Conventions collectives : le forfait jours dans les HCR, un feuilleton à rebondissements

Un salarié, chef de cuisine au sein d'une société hôtelière, avait saisi les prud'hommes pour obtenir la résiliation judiciaire de son contrat de travail.

Il estimait que la convention de forfait en jours, qu'il avait signée en 2011 sur le fondement des dispositions conventionnelles alors en vigueur (avenant n° 1 du 13 juillet 2004 relatif à la durée et à l’aménagement du temps de travail dans la convention collective des hôtels, cafés, restaurants) n'était plus valable.

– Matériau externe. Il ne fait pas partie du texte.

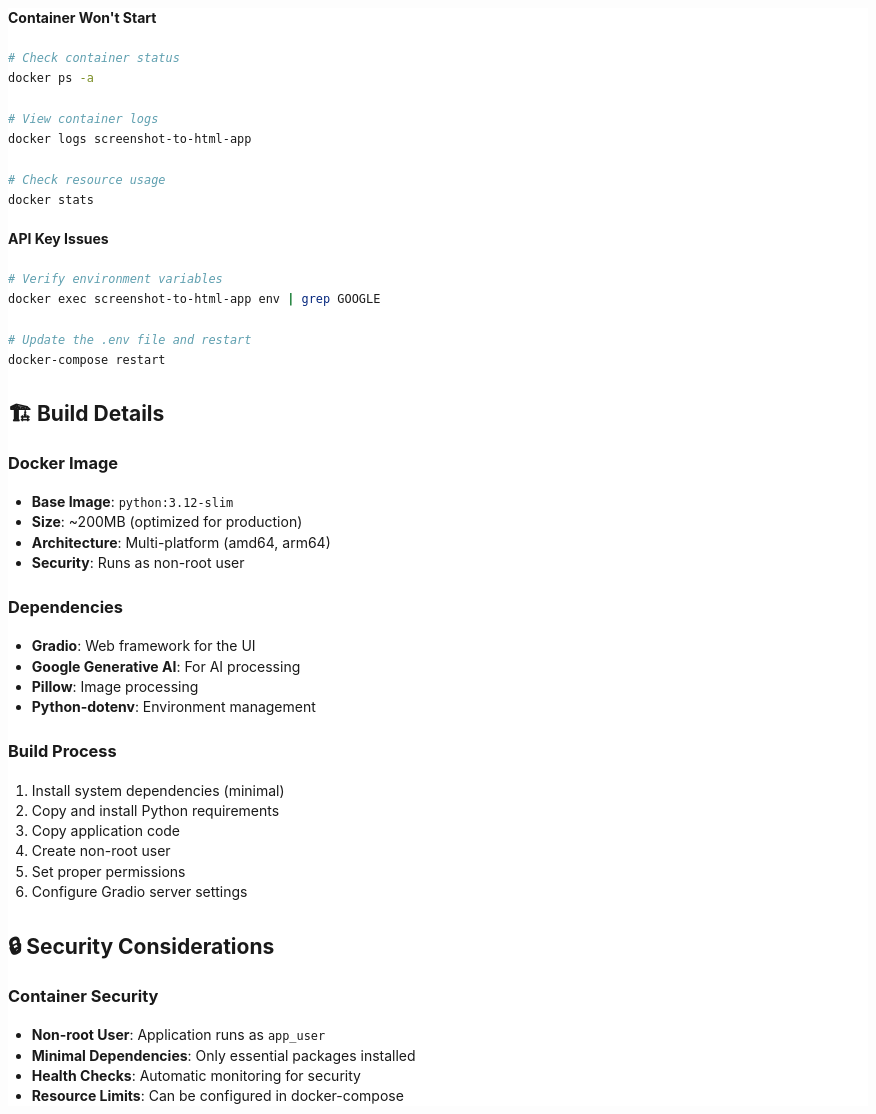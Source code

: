 #### Container Won't Start
```bash
# Check container status
docker ps -a

# View container logs
docker logs screenshot-to-html-app

# Check resource usage
docker stats
```

#### API Key Issues
```bash
# Verify environment variables
docker exec screenshot-to-html-app env | grep GOOGLE

# Update the .env file and restart
docker-compose restart
```

## 🏗️ Build Details

### Docker Image

- **Base Image**: `python:3.12-slim`
- **Size**: ~200MB (optimized for production)
- **Architecture**: Multi-platform (amd64, arm64)
- **Security**: Runs as non-root user

### Dependencies

- **Gradio**: Web framework for the UI
- **Google Generative AI**: For AI processing
- **Pillow**: Image processing
- **Python-dotenv**: Environment management

### Build Process

1. Install system dependencies (minimal)
2. Copy and install Python requirements
3. Copy application code
4. Create non-root user
5. Set proper permissions
6. Configure Gradio server settings

## 🔒 Security Considerations

### Container Security

- **Non-root User**: Application runs as `app_user`
- **Minimal Dependencies**: Only essential packages installed
- **Health Checks**: Automatic monitoring for security
- **Resource Limits**: Can be configured in docker-compose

Pour bien comprendre cette affaire, il faut rappeler que la Cour de cassation, avait, à l'occasion d'une précédente décision, invalidé les dispositions conventionnelles en question. Pour la Cour, ces dispositions n’étaient pas de nature à garantir que l’amplitude et la charge de travail d’un salarié en forfait jours restent raisonnables. Elle en avait déduit que les conventions de forfait jours conclues sur cette base étaient nulles (Cass. soc., 7 juillet 2015, n° 13-26.444). Entre temps, les partenaires sociaux du secteur des HCR s'étaient réunis pour aboutir à un nouvel avenant, signé le 16 décembre 2014 et entré en vigueur à son extension, le 1er avril 2016.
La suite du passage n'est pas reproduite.